In the field of aviation, magnesium alloys are widely used in the manufacture of important mechanical equipment parts on aircraft and missiles to reduce the quality of parts, improve the maneuverability of aircraft and reduce the launch cost of aircraft. Germany first produced and used magnesium alloys containing aluminum on aircraft. Magnesium alloys have high vibration resistance, can absorb large energy under impact load, and have good heat absorption properties, so they are ideal materials for manufacturing aircraft wheels. Magnesium alloys are stable in gasoline, kerosene and lubricating oils. They are suitable for the manufacture of engine gears, oil pumps and oil pipes. They are also used to make rocker arms and flaps due to the low inertial forces generated during rotation and reciprocating motion. Moving parts such as hatches and rudder surfaces. Magnesium alloy products are widely used in civil aircraft and military aircraft, especially bombers. For example, the fuselage part of the B-52 bomber uses 635 kg of magnesium alloy sheet, 90 kg of extrusion and more than 200 kg of casting. With the rapid development of technology, magnesium alloys have been gradually promoted and applied in products such as attack aircraft, helicopters, and missiles. For example: ZM6 cast magnesium alloy has been used to manufacture important parts such as helicopter tail reducer 歼, sniper’s rib, and 30kW generator rotor lead platen; MB25 rare earth high-strength magnesium alloy has replaced some medium-strength aluminum alloy, and it has been applied on the attack machine.

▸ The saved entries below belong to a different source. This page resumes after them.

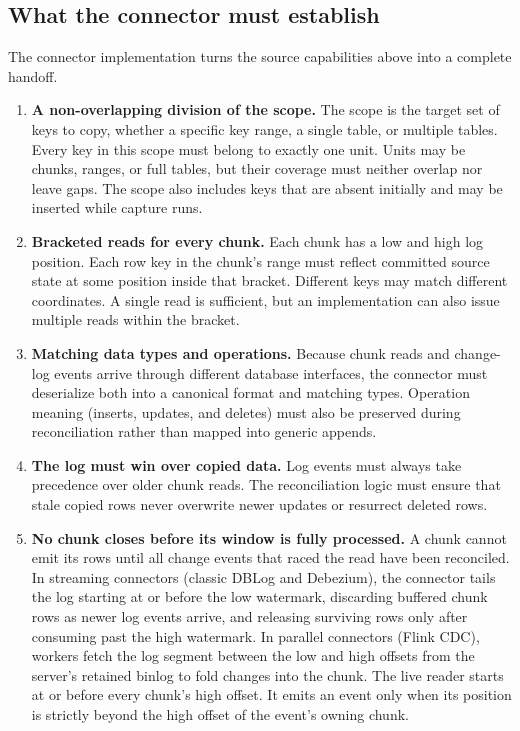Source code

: \documentclass[sigconf,nonacm,10pt]{acmart}
\theoremstyle{plain}
\theoremstyle{definition}
\begin{document}
\subsection{What the connector must establish}
\label{sec:practitioner-implementation}

The connector implementation turns the source capabilities above into a complete handoff.

\begin{enumerate}
\item \textbf{A non-overlapping division of the scope.} The scope is 
the target set of keys to copy, whether a specific key range, a single 
table, or multiple tables. Every key in this scope must belong to exactly 
one unit. Units may be chunks, ranges, or full tables, but their coverage 
must neither overlap nor leave gaps. The scope also includes keys that 
are absent initially and may be inserted while capture runs.

\item \textbf{Bracketed reads for every chunk.} Each chunk has a low and
high log position. Each row key in the chunk's range must reflect committed
source state at some position inside that bracket. Different keys may match
different coordinates. A single read is sufficient, but an implementation 
can also issue multiple reads within the bracket.

\item \textbf{Matching data types and operations.} Because chunk reads 
and change-log events arrive through different database interfaces, the 
connector must deserialize both into a canonical format and matching types.
Operation meaning (inserts, updates, and deletes) must also be preserved 
during reconciliation rather than mapped into generic appends.

\item \textbf{The log must win over copied data.} Log events must always 
take precedence over older chunk reads. The reconciliation logic must ensure 
that stale copied rows never overwrite newer updates or resurrect deleted rows.

\item \textbf{No chunk closes before its window is fully processed.}
A chunk cannot emit its rows until all change events that raced the read have 
been reconciled. In streaming connectors (classic DBLog and Debezium), the 
connector tails the log starting at or before the low watermark, discarding 
buffered chunk rows as newer log events arrive, and releasing surviving 
rows only after consuming past the high watermark. In parallel connectors 
(Flink CDC), workers fetch the log segment between the low and high offsets
from the server's retained binlog to fold changes into the chunk. The live reader starts 
at or before every chunk's high offset. It emits an event only when its 
position is strictly beyond the high offset of the event's owning chunk.


\end{enumerate}
\end{document}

In 1948, DuPont of the United States used magnesium to produce titanium sponge in tons. This marked the beginning of industrial production of titanium sponge, titanium. Titanium alloys are widely used in various fields due to their high specific strength, good corrosion resistance, and high heat resistance. Titanium is abundant in the earth’s crust, and its content ranks ninth, much higher than common metals such as copper, zinc, and tin. Titanium is widely found in many rocks, especially in sand and clay.

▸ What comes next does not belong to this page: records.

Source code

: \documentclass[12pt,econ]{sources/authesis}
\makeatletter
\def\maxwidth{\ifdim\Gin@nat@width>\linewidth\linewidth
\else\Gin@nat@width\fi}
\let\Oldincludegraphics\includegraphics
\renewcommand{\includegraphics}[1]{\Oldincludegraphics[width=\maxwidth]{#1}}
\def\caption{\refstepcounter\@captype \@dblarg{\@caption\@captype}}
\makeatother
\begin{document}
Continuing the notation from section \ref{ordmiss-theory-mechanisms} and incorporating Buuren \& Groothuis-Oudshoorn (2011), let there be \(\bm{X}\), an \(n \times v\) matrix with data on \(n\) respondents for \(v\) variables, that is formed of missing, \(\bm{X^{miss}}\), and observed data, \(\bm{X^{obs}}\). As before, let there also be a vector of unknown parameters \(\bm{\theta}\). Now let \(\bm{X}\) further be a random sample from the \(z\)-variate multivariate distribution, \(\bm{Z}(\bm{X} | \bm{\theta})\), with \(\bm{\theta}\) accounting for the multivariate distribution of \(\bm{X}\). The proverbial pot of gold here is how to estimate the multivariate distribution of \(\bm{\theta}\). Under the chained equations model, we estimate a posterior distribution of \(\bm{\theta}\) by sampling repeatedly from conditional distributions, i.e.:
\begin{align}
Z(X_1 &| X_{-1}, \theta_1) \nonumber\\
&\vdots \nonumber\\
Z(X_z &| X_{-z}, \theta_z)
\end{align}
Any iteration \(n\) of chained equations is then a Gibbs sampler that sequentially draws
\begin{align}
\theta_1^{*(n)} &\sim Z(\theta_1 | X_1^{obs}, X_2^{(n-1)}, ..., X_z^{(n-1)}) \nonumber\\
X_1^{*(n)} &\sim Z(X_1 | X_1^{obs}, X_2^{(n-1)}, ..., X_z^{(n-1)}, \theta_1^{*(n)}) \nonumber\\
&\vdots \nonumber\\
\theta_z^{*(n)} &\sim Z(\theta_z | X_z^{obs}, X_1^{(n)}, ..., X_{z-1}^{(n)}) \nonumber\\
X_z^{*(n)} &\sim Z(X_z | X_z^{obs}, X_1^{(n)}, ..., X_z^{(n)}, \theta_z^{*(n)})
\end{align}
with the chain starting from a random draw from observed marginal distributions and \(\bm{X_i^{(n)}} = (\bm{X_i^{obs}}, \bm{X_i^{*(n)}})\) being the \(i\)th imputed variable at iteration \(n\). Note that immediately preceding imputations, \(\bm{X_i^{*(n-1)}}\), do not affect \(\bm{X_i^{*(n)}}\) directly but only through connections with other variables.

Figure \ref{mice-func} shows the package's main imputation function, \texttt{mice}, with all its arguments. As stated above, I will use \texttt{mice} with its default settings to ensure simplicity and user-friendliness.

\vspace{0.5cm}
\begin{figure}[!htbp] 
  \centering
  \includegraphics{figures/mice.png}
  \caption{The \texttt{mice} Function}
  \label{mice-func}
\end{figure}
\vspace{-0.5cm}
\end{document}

Titanium alloys are mainly used in the manufacture of aircraft and engines, such as forged titanium fans, compressor discs and blades, hoods, exhausts and other structural components such as aircraft beam frame. The use of titanium alloy instead of stainless steel to manufacture high-pressure compressor discs and blades can reduce the structural weight. In recent years, scientists have made new progress in the research on the performance of titanium alloys. The original titanium alloy consisting of titanium, aluminum and vanadium have a maximum working temperature of 550 ° C to 600 ° C. The newly developed titanium aluminum (TiAl) alloy has a maximum operating temperature of 1040 ° C.
Titanium alloys for aviation account for half of the application of titanium alloys. From a global perspective, the consumption of titanium alloys and titanium products are mainly concentrated in the aviation industry aerospace rapid prototyping and industrial fields.